Seeds of T. roylei were collected from Sangdha, Himachal Pradesh, India, and were sown in different substrates under open and controlled conditions. Though the overall seed germination potential of the species was reported to be very low and maximum 45% germination was observed in cocopeat substrate after 26 days of incubation. Half-strength Murashige and Skoog (MS) medium enriched with 6-benzylaminopurine (4.4 μM l) and naphthalene acetic acid (1.0 μM l) was observed to be the optimum medium for shoot induction in shoot tip explants of T. roylei. Maximum 98.89% shoot formation was observed with 28.42 shoots per culture and 4.4-cm shoot length, respectively. The healthy shoots (4.0 cm) were transferred onto rooting media (1/4, 1/2 and full MS) and roots were developed after 8 weeks of incubation in the half-strength MS medium. Half MS augmented with 4.9 μM l indole butyric acid was observed to be optimum for the root development and an average of 10.2 roots per shoot with 4.0-cm length was obtained. Rooted plantlets were successfully acclimatized under greenhouse conditions and subsequently established in the field, with a recorded survival rate of 90%. The plants acclimatized to the open environment were also planted in the wild under the habitat rehabilitation and species recovery programme.

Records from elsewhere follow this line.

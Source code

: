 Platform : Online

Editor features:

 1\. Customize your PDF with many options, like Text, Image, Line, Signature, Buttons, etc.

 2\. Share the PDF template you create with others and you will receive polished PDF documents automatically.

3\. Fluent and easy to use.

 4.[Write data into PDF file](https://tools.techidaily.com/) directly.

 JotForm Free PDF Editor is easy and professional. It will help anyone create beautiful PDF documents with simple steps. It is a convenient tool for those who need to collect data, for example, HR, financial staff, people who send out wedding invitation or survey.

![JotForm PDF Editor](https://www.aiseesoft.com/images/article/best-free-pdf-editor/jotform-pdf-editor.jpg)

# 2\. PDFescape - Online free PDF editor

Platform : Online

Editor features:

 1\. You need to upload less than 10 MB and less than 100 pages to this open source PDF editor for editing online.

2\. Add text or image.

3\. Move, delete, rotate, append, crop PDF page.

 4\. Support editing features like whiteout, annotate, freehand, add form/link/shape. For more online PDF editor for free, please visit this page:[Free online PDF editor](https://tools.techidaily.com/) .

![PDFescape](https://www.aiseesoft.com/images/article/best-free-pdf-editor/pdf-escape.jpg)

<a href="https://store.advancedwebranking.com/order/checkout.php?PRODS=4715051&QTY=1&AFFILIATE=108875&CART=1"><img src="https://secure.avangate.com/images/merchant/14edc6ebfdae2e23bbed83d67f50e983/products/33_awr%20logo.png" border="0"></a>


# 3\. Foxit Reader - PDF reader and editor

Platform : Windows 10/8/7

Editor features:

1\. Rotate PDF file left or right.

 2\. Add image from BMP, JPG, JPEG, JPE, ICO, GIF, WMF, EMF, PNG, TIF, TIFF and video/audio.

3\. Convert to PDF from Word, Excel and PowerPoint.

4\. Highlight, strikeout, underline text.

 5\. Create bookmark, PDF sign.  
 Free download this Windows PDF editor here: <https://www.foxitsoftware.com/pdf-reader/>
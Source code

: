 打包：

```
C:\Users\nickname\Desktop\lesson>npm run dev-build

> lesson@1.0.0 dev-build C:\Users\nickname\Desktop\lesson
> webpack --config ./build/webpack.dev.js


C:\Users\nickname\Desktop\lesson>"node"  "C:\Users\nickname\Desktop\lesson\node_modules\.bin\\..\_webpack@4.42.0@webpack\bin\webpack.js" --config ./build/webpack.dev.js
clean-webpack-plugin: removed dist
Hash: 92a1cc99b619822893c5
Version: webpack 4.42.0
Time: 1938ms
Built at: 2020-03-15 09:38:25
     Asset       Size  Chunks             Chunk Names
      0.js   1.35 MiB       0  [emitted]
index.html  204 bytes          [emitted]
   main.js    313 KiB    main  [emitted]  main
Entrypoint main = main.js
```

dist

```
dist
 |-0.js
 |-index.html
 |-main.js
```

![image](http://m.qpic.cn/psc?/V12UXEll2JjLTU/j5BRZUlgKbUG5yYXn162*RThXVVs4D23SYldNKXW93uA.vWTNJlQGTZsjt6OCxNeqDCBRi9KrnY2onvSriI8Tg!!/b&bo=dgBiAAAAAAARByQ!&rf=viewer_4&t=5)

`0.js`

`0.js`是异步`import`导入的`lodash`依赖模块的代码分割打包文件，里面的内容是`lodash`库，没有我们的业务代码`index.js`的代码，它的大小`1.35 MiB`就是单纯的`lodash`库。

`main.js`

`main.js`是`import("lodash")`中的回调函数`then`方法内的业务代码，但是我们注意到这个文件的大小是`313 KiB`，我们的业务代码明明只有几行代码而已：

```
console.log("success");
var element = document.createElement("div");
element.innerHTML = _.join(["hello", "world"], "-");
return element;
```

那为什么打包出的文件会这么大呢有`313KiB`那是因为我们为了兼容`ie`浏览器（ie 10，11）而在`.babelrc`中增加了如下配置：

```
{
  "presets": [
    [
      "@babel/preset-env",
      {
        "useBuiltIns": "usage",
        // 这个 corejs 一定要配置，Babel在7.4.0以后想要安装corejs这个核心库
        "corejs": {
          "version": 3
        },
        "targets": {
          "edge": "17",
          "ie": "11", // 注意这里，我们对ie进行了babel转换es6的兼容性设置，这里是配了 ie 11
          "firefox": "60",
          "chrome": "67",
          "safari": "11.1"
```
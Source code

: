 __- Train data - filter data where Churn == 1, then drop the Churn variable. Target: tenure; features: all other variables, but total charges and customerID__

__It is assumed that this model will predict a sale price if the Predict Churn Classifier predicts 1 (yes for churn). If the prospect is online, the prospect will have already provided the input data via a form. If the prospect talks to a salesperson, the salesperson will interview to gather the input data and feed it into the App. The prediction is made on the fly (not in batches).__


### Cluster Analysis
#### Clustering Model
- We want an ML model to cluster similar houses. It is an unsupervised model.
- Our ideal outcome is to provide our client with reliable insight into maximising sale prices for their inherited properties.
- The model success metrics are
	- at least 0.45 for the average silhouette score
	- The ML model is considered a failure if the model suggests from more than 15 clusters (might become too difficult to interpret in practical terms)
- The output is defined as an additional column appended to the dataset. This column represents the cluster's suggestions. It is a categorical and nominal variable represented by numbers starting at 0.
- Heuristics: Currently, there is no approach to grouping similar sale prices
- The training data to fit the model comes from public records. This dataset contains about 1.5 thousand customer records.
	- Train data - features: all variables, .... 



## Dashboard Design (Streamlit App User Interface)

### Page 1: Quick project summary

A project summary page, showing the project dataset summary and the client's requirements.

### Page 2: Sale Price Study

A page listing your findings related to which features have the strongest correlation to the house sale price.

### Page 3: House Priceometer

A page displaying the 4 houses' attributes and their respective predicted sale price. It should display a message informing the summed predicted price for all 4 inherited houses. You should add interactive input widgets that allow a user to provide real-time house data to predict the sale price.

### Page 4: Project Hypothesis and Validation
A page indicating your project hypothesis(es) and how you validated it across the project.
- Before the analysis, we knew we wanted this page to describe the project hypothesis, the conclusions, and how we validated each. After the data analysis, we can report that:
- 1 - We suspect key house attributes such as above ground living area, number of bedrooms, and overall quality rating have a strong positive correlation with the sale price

The seed germination study envisages that the seed germination potential of the species is very poor and might be one of the probable factors responsible for the shrinkage of T. roylei population in the wild. The standardized micropropagation protocol can be helpful for the ex situ conservation of germplasm and rehabilitation of species in the wild. Moreover, the study could be helpful in elucidating the phytochemical and molecular analysis of species.
罗氏毛鳞菊(Tricholepis roylei Hook. f.)是菊科的一种丛生一年生灌木,是西喜马拉雅地区的特有物种。罗氏毛鳞菊是一种极度濒危物种,种子发芽率低和栖息地破坏等因素正使该物种走向灭绝。因此,本研究旨在记录该物种的种子发芽潜力,并建立一种可重复的离体繁殖和大量繁殖方案,用于罗氏毛鳞菊种质的迁地保护。
罗氏毛鳞菊的种子采自印度喜马偕尔邦的桑德哈,并在开放和受控条件下播种于不同基质中。尽管据报道该物种的总体种子发芽潜力很低,在培养26天后,椰糠基质中观察到的最高发芽率为45%。观察发现,添加6-苄基腺嘌呤(4.4 μM l)和萘乙酸(1.0 μM l)的1/2强度Murashige和Skoog(MS)培养基是罗氏毛鳞菊茎尖外植体诱导芽的最佳培养基。分别观察到最高98.89%的芽形成,每培养物有28.42个芽,芽长4.4厘米。将健康的芽(4.0厘米)转移到生根培养基(1/4、1/2和全强度MS)上,在1/2强度MS培养基中培养8周后生根。添加4.9 μM l吲哚丁酸的1/2 MS培养基被认为最适合根系发育,平均每个芽有10.2条根,根长4.0厘米。生根的小植株在温室条件下成功驯化,随后在田间定植,记录的成活率为90%。适应开放环境的植株也在栖息地恢复和物种恢复计划下种植到野外。
种子发芽研究表明,该物种的种子发芽潜力非常低,这可能是野生罗氏毛鳞菊种群数量减少的可能因素之一。标准化的微繁殖方案有助于种质的迁地保护和野外物种的恢复。此外,该研究有助于阐明该物种的植物化学和分子分析。